Recorded data:

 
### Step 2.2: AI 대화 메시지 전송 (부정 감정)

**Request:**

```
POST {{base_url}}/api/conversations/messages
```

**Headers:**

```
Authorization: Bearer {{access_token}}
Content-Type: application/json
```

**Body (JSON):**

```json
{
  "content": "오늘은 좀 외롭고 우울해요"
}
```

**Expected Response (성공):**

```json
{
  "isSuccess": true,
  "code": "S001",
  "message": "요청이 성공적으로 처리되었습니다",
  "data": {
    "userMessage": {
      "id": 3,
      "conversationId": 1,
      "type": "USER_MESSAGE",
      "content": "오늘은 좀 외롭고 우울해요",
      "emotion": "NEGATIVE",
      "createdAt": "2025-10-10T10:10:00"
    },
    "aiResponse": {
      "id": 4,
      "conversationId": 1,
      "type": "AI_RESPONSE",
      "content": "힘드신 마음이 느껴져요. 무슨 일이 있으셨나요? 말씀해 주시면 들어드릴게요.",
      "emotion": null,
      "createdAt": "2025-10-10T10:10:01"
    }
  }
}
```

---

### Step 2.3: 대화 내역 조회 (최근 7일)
...
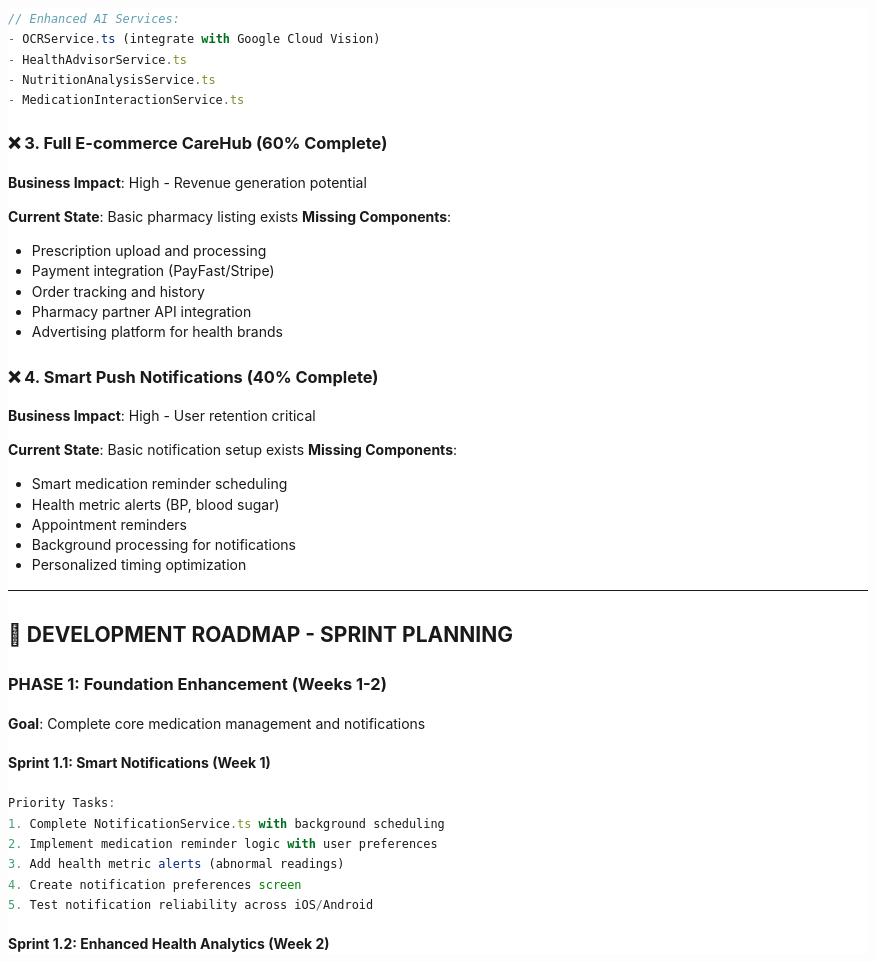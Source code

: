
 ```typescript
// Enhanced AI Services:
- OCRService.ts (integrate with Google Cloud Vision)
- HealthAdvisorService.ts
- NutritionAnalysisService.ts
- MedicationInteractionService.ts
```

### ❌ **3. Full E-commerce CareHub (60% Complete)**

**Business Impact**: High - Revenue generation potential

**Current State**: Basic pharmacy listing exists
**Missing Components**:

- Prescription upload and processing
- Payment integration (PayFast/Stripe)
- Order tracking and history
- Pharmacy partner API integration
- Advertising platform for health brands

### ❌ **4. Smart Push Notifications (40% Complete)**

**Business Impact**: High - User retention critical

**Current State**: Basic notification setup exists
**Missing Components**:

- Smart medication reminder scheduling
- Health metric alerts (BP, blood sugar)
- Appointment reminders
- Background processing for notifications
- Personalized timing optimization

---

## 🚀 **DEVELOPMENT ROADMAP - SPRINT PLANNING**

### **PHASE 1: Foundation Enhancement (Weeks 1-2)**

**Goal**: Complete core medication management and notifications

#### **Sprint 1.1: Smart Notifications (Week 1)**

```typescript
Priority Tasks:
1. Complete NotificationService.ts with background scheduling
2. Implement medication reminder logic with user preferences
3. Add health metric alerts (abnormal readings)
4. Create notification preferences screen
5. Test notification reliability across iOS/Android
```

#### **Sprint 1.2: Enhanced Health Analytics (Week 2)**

Task directions:
Transcribe the lines above between the line holding "- Health metric alerts (BP, blood sugar)" and the line holding "management and notifications", inclusive, exactly as they stand and with nothing added.

Reply:
- Health metric alerts (BP, blood sugar)
- Appointment reminders
- Background processing for notifications
- Personalized timing optimization

---

## 🚀 **DEVELOPMENT ROADMAP - SPRINT PLANNING**

### **PHASE 1: Foundation Enhancement (Weeks 1-2)**

**Goal**: Complete core medication management and notifications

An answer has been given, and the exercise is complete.